La filosofía debe extraviarnos
En segundo lugar, creo que la filosofía debe ser un ejercicio corporal. Esto no quiere decir, por supuesto, que deba ser un ejercicio físico o algo por el estilo. Más bien, con esto quiero afirmar que la filosofía debe ser una práctica que involucre la totalidad de nuestra persona, es decir, todo nuestro cuerpo. Decía Foucault al respecto:
«¿Qué valdría el encarnizamiento del saber si no hubiera de asegurar más que la adquisición de conocimientos y no, de un cierto modo y tanto cuanto se pueda, el extravío de quien conoce?»
La filosofía debe extraviarnos, como cuando nos enamoramos. ¿De qué sirve el encuentro con el mundo si no nos dejamos contaminar por él? La filosofía debe, en fin, dejarse contaminar por el mundo, aunque sea demasiado (o precisamente por eso). La filosofía no es otra cosa que eliminar de nosotros los rastrojos que se pegan a nuestra piel y sembrar en ellos la semilla de lo indebido, de lo rebelde. Pensar debe ser también un pensarnos y eso implica una apuesta fuerte: implicar todo nuestro cuerpo en una tarea en la que nos va, literalmente, la vida (la nuestra).
La filosofía debe ser un ejercicio corporal. Esto no quiere decir, por supuesto, que deba ser un ejercicio físico o algo por el estilo. Más bien, con esto quiero afirmar que debe ser una práctica que involucre la totalidad de nuestra persona, es decir, todo nuestro cuerpo
La filosofía para alcanzar un mundo mejor
En fin, ambas dos presuponen un único objetivo, que quizá sea la respuesta más directa a la pregunta de este artículo (perdón por el rodeo, uno solo puede encontrar su camino después de perderse, y esto tiene su encanto). Y ese único objetivo no es otro que poner todos nuestros esfuerzos en hacer de la vida un lugar un poco más habitable, un lugar con menos sufrimiento, un lugar en el que sea más fácil emocionarnos cuando nos leen en alto o cuando nos cogen la mano o cuando escuchamos una determinada canción mientras miramos la luna.
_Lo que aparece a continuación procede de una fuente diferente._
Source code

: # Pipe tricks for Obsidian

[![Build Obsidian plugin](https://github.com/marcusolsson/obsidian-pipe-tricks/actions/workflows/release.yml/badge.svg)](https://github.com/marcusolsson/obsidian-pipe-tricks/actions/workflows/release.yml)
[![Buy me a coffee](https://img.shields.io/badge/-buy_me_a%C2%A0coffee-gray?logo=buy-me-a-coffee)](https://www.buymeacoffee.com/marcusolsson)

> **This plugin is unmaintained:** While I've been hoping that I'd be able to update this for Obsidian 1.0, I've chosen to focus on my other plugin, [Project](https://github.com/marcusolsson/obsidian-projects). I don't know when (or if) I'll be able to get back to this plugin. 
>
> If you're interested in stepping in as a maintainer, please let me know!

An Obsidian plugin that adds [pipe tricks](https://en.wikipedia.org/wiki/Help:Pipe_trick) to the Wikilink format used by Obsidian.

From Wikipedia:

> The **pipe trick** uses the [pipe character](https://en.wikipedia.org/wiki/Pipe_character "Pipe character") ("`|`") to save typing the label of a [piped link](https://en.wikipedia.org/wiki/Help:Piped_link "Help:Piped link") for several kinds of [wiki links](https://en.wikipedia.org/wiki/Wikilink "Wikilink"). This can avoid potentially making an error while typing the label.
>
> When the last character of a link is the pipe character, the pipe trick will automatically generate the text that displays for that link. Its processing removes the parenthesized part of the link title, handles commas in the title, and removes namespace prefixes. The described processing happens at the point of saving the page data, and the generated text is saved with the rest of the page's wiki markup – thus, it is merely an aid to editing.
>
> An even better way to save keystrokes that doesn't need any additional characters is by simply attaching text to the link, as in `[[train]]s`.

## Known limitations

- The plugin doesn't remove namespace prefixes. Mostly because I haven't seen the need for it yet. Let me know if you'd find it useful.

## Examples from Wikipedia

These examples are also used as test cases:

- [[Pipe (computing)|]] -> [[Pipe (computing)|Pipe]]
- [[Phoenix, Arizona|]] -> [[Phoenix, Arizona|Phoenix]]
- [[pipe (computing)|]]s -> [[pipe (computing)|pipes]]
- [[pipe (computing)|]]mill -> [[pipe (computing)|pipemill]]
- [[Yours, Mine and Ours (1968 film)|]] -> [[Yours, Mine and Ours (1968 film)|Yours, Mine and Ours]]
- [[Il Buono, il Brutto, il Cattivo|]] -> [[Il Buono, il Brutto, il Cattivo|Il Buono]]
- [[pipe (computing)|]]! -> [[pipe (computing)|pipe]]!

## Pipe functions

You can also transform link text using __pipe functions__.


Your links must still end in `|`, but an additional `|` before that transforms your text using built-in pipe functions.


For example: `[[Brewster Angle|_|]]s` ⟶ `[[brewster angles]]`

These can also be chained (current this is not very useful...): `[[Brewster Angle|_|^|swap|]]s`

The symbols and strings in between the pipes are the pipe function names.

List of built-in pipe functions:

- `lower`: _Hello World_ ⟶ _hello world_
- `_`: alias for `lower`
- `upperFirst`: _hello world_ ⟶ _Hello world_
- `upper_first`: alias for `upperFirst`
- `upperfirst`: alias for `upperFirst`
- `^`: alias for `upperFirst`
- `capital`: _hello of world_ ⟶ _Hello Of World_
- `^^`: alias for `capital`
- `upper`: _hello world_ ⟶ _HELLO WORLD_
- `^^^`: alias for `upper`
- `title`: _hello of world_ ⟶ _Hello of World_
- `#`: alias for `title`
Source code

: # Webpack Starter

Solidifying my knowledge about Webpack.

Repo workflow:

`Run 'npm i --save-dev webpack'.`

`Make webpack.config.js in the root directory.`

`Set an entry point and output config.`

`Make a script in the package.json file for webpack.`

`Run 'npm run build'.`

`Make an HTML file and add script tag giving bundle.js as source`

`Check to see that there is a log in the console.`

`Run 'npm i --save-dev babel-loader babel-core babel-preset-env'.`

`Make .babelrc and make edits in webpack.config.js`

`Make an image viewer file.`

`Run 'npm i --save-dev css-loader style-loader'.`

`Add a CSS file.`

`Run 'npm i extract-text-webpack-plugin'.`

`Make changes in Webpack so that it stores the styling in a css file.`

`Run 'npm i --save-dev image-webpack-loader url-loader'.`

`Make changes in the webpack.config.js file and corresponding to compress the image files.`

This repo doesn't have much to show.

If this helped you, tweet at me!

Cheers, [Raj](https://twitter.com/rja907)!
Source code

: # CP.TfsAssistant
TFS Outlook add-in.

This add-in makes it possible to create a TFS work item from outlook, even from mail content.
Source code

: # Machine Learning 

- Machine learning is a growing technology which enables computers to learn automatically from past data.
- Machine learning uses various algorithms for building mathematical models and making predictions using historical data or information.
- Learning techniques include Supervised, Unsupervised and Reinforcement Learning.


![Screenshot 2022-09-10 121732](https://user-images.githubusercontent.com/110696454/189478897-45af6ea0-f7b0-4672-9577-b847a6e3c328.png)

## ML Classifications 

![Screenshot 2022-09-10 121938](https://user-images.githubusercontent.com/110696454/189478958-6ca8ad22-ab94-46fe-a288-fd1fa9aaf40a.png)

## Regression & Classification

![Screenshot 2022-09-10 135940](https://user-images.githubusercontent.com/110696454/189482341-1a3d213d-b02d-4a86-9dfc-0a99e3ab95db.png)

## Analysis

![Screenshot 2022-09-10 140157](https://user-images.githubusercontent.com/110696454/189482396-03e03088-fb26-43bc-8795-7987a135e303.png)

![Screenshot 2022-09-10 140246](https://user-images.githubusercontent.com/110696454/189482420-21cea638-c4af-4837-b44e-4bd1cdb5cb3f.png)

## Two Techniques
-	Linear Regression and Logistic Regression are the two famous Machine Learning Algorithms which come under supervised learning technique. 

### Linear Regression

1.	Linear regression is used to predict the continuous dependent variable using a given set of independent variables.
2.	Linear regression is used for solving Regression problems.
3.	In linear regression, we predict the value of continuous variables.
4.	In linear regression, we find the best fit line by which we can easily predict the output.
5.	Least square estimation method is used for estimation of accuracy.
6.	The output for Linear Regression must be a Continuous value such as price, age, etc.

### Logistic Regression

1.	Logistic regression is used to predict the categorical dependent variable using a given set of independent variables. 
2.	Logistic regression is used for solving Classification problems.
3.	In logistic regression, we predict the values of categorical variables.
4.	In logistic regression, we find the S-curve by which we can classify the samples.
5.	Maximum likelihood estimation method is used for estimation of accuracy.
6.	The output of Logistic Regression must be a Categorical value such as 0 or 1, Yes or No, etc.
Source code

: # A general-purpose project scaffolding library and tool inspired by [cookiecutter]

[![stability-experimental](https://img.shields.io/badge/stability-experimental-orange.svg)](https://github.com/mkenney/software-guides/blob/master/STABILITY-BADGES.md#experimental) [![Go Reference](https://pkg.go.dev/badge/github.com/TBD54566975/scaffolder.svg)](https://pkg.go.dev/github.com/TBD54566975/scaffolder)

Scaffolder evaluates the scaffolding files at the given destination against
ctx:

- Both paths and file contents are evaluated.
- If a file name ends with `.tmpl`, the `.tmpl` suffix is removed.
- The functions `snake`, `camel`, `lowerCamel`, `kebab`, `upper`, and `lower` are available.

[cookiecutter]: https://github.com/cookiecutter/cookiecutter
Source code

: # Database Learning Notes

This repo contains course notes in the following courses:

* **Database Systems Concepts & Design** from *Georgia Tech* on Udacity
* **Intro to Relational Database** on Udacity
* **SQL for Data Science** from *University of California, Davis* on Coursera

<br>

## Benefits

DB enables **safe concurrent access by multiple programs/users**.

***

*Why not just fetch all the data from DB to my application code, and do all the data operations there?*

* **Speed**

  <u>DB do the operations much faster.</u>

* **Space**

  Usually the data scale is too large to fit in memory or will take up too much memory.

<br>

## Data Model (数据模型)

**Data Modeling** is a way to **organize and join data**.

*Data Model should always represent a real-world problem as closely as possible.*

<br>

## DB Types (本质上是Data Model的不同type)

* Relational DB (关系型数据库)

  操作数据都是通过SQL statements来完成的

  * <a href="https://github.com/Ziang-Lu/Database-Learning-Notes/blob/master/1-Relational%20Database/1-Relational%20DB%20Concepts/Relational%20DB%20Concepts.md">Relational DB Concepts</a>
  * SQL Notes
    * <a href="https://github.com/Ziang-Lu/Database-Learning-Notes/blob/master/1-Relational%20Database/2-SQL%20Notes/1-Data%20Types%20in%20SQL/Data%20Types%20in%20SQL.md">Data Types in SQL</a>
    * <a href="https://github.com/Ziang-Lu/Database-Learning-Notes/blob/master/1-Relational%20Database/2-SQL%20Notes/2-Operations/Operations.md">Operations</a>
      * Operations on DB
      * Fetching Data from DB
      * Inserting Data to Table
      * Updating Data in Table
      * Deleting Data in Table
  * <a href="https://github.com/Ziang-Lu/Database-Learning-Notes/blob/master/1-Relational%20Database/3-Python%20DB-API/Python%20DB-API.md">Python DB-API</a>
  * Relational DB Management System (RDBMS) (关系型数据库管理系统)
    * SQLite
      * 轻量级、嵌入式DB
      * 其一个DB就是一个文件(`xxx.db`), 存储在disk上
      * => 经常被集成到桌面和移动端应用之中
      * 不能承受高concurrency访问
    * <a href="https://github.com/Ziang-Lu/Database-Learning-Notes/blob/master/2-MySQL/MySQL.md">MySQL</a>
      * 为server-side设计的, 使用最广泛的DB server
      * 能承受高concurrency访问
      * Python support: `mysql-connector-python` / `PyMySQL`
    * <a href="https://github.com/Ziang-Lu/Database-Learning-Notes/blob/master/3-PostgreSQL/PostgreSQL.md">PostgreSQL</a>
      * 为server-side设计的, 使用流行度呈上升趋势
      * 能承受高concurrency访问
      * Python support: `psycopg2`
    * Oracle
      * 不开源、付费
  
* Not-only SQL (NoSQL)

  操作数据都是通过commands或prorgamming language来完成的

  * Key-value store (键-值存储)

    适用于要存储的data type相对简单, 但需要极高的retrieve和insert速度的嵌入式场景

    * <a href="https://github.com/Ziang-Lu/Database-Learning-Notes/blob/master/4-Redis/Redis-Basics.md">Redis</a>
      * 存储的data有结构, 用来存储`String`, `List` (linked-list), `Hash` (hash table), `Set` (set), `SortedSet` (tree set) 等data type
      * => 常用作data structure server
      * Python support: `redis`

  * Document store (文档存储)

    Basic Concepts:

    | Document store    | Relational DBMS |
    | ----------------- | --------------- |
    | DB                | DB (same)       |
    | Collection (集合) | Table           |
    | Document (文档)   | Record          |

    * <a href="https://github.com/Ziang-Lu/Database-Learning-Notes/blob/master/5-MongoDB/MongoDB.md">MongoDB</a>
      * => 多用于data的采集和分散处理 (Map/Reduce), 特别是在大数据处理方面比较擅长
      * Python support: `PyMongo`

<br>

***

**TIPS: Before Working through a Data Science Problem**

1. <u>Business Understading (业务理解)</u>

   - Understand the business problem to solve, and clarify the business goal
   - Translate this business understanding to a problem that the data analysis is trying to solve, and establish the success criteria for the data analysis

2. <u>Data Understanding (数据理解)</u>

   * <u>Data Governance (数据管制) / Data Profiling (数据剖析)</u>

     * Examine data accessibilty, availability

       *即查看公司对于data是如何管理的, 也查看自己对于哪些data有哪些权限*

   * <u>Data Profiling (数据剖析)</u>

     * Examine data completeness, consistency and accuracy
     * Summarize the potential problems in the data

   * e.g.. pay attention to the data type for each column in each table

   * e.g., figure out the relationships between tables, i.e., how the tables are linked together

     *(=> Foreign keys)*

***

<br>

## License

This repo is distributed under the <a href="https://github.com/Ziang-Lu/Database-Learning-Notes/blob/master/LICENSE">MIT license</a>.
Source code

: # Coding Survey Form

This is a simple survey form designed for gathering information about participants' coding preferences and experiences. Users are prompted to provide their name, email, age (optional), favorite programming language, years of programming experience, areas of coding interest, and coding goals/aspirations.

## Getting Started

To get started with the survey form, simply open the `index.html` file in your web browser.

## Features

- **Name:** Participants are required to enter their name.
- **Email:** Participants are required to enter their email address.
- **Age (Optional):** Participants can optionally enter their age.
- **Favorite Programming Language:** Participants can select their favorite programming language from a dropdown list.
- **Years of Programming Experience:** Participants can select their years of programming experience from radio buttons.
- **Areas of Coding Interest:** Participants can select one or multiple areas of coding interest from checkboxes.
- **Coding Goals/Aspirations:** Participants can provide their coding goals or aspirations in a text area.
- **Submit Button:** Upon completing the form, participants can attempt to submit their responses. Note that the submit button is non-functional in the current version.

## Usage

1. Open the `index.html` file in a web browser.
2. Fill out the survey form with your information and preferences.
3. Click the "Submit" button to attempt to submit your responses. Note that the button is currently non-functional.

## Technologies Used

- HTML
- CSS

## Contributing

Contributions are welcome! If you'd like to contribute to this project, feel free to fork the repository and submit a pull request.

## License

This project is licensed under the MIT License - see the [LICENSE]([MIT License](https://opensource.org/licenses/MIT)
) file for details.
La filosofía no puede olvidar que todo lo que debe hacer no es otra cosa que estar a la altura de la potencia del ser humano y buscar las posibilidades de un futuro mejor. Creer que las cosas pueden ir a mejor. Que no hoy, que quizá no mañana, pero que hay una promesa irrenunciable de que volveremos a entrar a la habitación de la que acabamos de salir. Porque incluso en el grito mudo de la noche susurran los tréboles blancos: «Todavía es posible la belleza». Que la filosofía nos dé alas para volar, como a los gorriones.